И тут я понял: надо писать. Это был настойчивый какой-то императив, загонявший меня за письменный стол. За работу. Я сел и за шесть месяцев написал роман, которым жил, который собирал 10 лет. Это был настоящий, подлинный социальный заказ, который пришел как бы из недр общества. Ведь, в сущности, никто не заставлял меня писать именно об этом, но в то же время я и отвертеться от этого не мог: это было бы, по сути, то же, что и отказаться от собственной счастливой судьбы. Я чувствовал тем самым своим чувством, о котором уже говорил, что это будет хорошая вещь, что роман пойдет и будет иметь успех – отзовется в обществе, как надо.
(Жена. В отношении социального заказа, который Владимир Дмитриевич называет истинным. Этот тезис был сформулирован автором значительно позже написания романа в ходе его многочисленных интервью. А пока писал, неоднократно восклицал: «Ко мне будто рука из-за облаков протягивается и подает готовые главы!» Или еще такие признания: «Никто не догадывается, а я все сдираю у Шопена!» В то время у нас все время звучала музыка.)
Перебирая эти бумаги, я предвкушал какие-то неизъяснимые радости творчества. Я представлял, например, как такой-то эпизод ляжет на страницы романа, и мне уже не терпелось сесть и написать его, чесались руки. Но что характерно… Уже тогда я столкнулся вот с чем: когда пишешь по истинному социальному заказу, по внутреннему какому-то велению, то находишься в особенном нервном подъеме – работаешь, пишешь с утра до ночи и не замечаешь, что это тяжелый труд. Нет, напротив, для тебя это сплошное удовольствие. И даже ночью: ложишься спать, голова гудит. А ты еще кладешь рядом бумажку и записываешь приходящие мысли… а в результате – начинаются сердечные приступы, начинает жечь стенокардия. Но тогда я был молод: я уцелел.
Вообще, произведения, которые пишутся по истинному социальному заказу, они как бы вытягивают из автора все силы, и эти силы аккумулируются в данном сочинении, хотя и влекут за собой сердечные и мозговые неприятности. Иногда я даже думаю, что в природе сокрыт закон, ограничивающий наши возможности проникновения через какой-то запретный порог, в какую-то запретную зону познания. Велик спектр этих запретов – мыслителям они тоже не позволяют заходить слишком далеко: сложные законы в любой области научного познания, которые превосходят какой-то допустимый для запретной зоны уровень, влекут за собой для мыслителя как бы поломку его собственного рабочего инструмента – мозгового аппарата. Самый одаренный ум имеет свои границы возможностей.

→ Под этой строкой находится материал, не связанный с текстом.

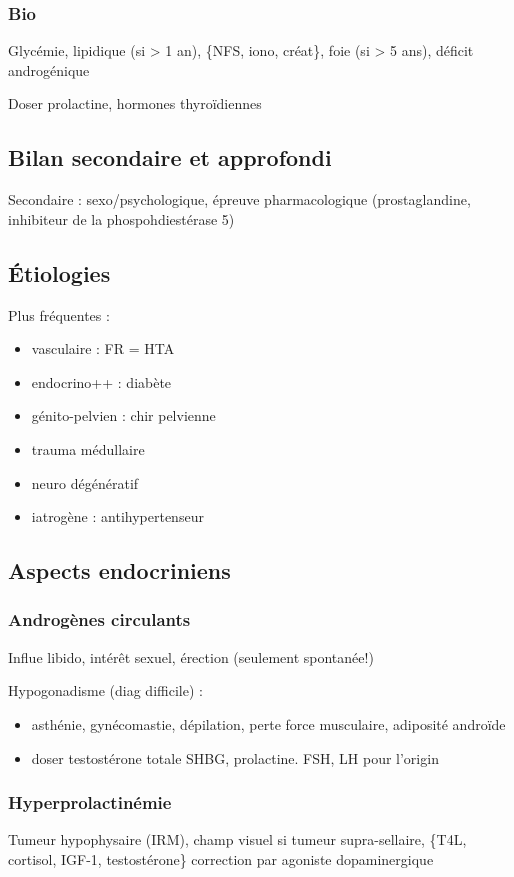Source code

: \documentclass[11pt]{article}
\begin{document}
\subsubsection{Bio}
\label{sec:orge1a72f1}
Glycémie, lipidique (si > 1 an), \{NFS, iono, créat\}, foie (si > 5 ans), déficit
androgénique

Doser prolactine, hormones thyroïdiennes

\subsection{Bilan secondaire et approfondi}
\label{sec:org0fb988a}
Secondaire : sexo/psychologique, épreuve pharmacologique (prostaglandine,
inhibiteur de la phospohdiestérase 5)

\subsection{Étiologies}
\label{sec:orgcdaf2b9}
Plus fréquentes :
\begin{itemize}
\item vasculaire : FR = HTA
\item endocrino++ : diabète
\item génito-pelvien : chir pelvienne
\item trauma médullaire
\item neuro dégénératif
\item iatrogène : antihypertenseur
\end{itemize}

\subsection{Aspects endocriniens}
\label{sec:org017fd89}
\subsubsection{Androgènes circulants}
\label{sec:orgc533955}
Influe libido, intérêt sexuel, érection (seulement spontanée!)

Hypogonadisme (diag difficile) : 
\begin{itemize}
\item asthénie, gynécomastie, dépilation, perte force musculaire, adiposité androïde
\item doser testostérone totale \textpm{} SHBG, prolactine. FSH, LH pour l'origin
\end{itemize}

\subsubsection{Hyperprolactinémie}
\label{sec:orgdf346ba}
Tumeur hypophysaire (IRM), champ visuel si tumeur
supra-sellaire, \{T4L, cortisol, IGF-1, testostérone\}
\thus correction par agoniste dopaminergique
\end{document}
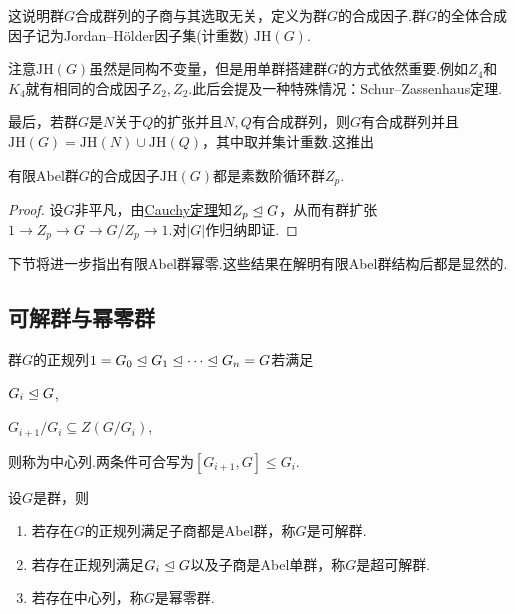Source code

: 这说明群$G$合成群列的子商与其选取无关，定义为群$G$的{\heiti 合成因子}.群$G$的全体合成因子记为Jordan--H\"older因子集(计重数) $\mathrm{JH}(G)$.
\begin{remark}
	注意$\mathrm{JH}(G)$虽然是同构不变量，但是用单群搭建群$G$的方式依然重要.例如$Z_4$和$K_4$就有相同的合成因子$Z_2,Z_2$.此后会提及一种特殊情况：Schur--Zassenhaus定理.
\end{remark}

最后，若群$G$是$N$关于$Q$的扩张并且$N,Q$有合成群列，则$G$有合成群列并且$\mathrm{JH}(G)=\mathrm{JH}(N)\cup\mathrm{JH}(Q)$，其中取并集计重数.这推出
\begin{prop}
	有限Abel群$G$的合成因子$\mathrm{JH}(G)$都是素数阶循环群$Z_p$.
\end{prop}
\begin{proof}
	设$G$非平凡，由\hyperlink{thm:Cauchy}{Cauchy定理}知$Z_p\trianglelefteq G$，从而有群扩张$1\to Z_p\to G\to G/Z_p\to 1$.对$|G|$作归纳即证.
\end{proof}
\begin{remark}
	下节将进一步指出有限Abel群幂零.这些结果在解明有限Abel群结构后都是显然的.
\end{remark}%
\subsection{可解群与幂零群}
\begin{definition}
	群$G$的正规列$1=G_0\trianglelefteq G_1\trianglelefteq\cdots\trianglelefteq G_n=G$若满足
	
	\begin{enumerate*}
		\item $G_i\trianglelefteq G$,\phantom{\qquad}
		\item $G_{i+1}/G_i\subseteq Z(G/G_i)$,
	\end{enumerate*}
	
	则称为{\heiti 中心列}.两条件可合写为$[G_{i+1},G]\le G_i$.
\end{definition}
\begin{definition}
	设$G$是群，则
	\begin{enumerate}
		\item 若存在$G$的正规列满足子商都是Abel群，称$G$是{\heiti 可解群}.
		\item 若存在正规列满足$G_i\trianglelefteq G$以及子商是Abel单群，称$G$是{\heiti 超可解群}.
		\item 若存在中心列，称$G$是{\heiti 幂零群}.
	\end{enumerate}
\end{definition}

Работая над романом «Белые одежды», я перенес два инфаркта и инсульт, остаточные явления от которого все еще ощущаются. Однако сейчас я нажал на тормоза: ничего нового не сочиняю, проветриваю мозги. Много сплю, много гуляю и жду, когда ко мне вернется прежнее самочувствие. Пока этого не случится, я не начну писать ничего, хотя, надо сказать, мне пока и писать-то не о чем: новый социальный заказ ко мне пока что не поступал. Правда, по опыту я знаю, что он поступит непременно, и тогда меня будет не остановить, надо готовиться заранее.
Так вот, если человечество будет вести себя осторожно и дальновидно, как я ему рекомендовал бы, то оно может достичь невиданных успехов. Ибо оно, в отличие от меня, бессмертно. Бессмертно пока. Но если дела у него и дальше пойдут так, как идут, то может показаться «донышко» жизни.

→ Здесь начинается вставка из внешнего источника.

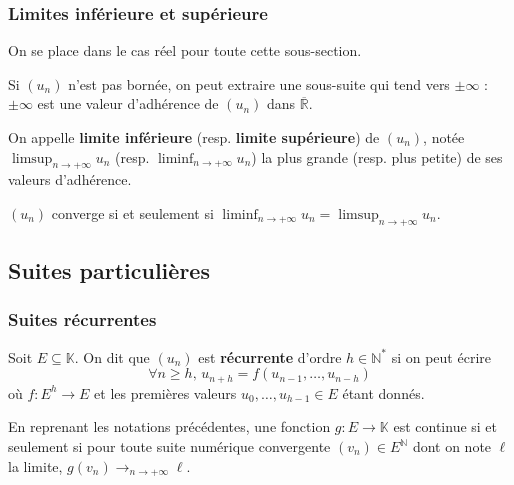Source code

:  \subsubsection{Limites inférieure et supérieure}


  On se place dans le cas réel pour toute cette sous-section.

  \begin{lemma}
    Si $(u_n)$ n'est pas bornée, on peut extraire une sous-suite qui tend vers $\pm \infty$ : $\pm \infty$ est une valeur d'adhérence de $(u_n)$ dans $\overline{\mathbb{R}}$.
  \end{lemma}

  \begin{definition}
    On appelle \textbf{limite inférieure} (resp. \textbf{limite supérieure}) de $(u_n)$, notée $\limsup_{n \rightarrow +\infty} u_n$ (resp. $\liminf_{n \rightarrow +\infty} u_n$) la plus grande (resp. plus petite) de ses valeurs d'adhérence.
  \end{definition}


  \begin{proposition}
    $(u_n)$ converge si et seulement si $\liminf_{n \rightarrow +\infty} u_n = \limsup_{n \rightarrow +\infty} u_n$.
  \end{proposition}

  \subsection{Suites particulières}

  \subsubsection{Suites récurrentes}


  \begin{definition}
    Soit $E \subseteq \mathbb{K}$. On dit que $(u_n)$ est \textbf{récurrente} d'ordre $h \in \mathbb{N}^*$ si on peut écrire
    \[ \forall n \geq h, \, u_{n+h} = f(u_{n-1}, \dots, u_{n-h}) \tag{$*$} \]
    où $f : E^h \rightarrow E$ et les premières valeurs $u_0, \dots, u_{h-1} \in E$ étant donnés.
  \end{definition}


  \begin{theorem}
    En reprenant les notations précédentes, une fonction $g : E \rightarrow \mathbb{K}$ est continue si et seulement si pour toute suite numérique convergente $(v_n) \in E^{\mathbb{N}}$ dont on note $\ell$ la limite, $g(v_n) \longrightarrow_{n \rightarrow +\infty} \ell$.
  \end{theorem}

Кроме того, человечество – та его часть, которая занимается искусствами – пишет романы, например, – в своем постепенном развитии тоже откроет такие чудеса в нравственной области, такие чудеса в отношениях между людьми, что это все ляжет в основу не виданных еще произведений, которые будут читаться залпом и зачаровывать читателей, пуская в их души замечательные ростки добра.
Эти окружающие нас явления просто расчесывают мои раны, хочется о них говорить и говорить, но, чувствуя свою слабость в познании жизни, я останавливаюсь и перехожу к тому, что мне близко, и, касаясь чего, я не переступаю какой-то черты…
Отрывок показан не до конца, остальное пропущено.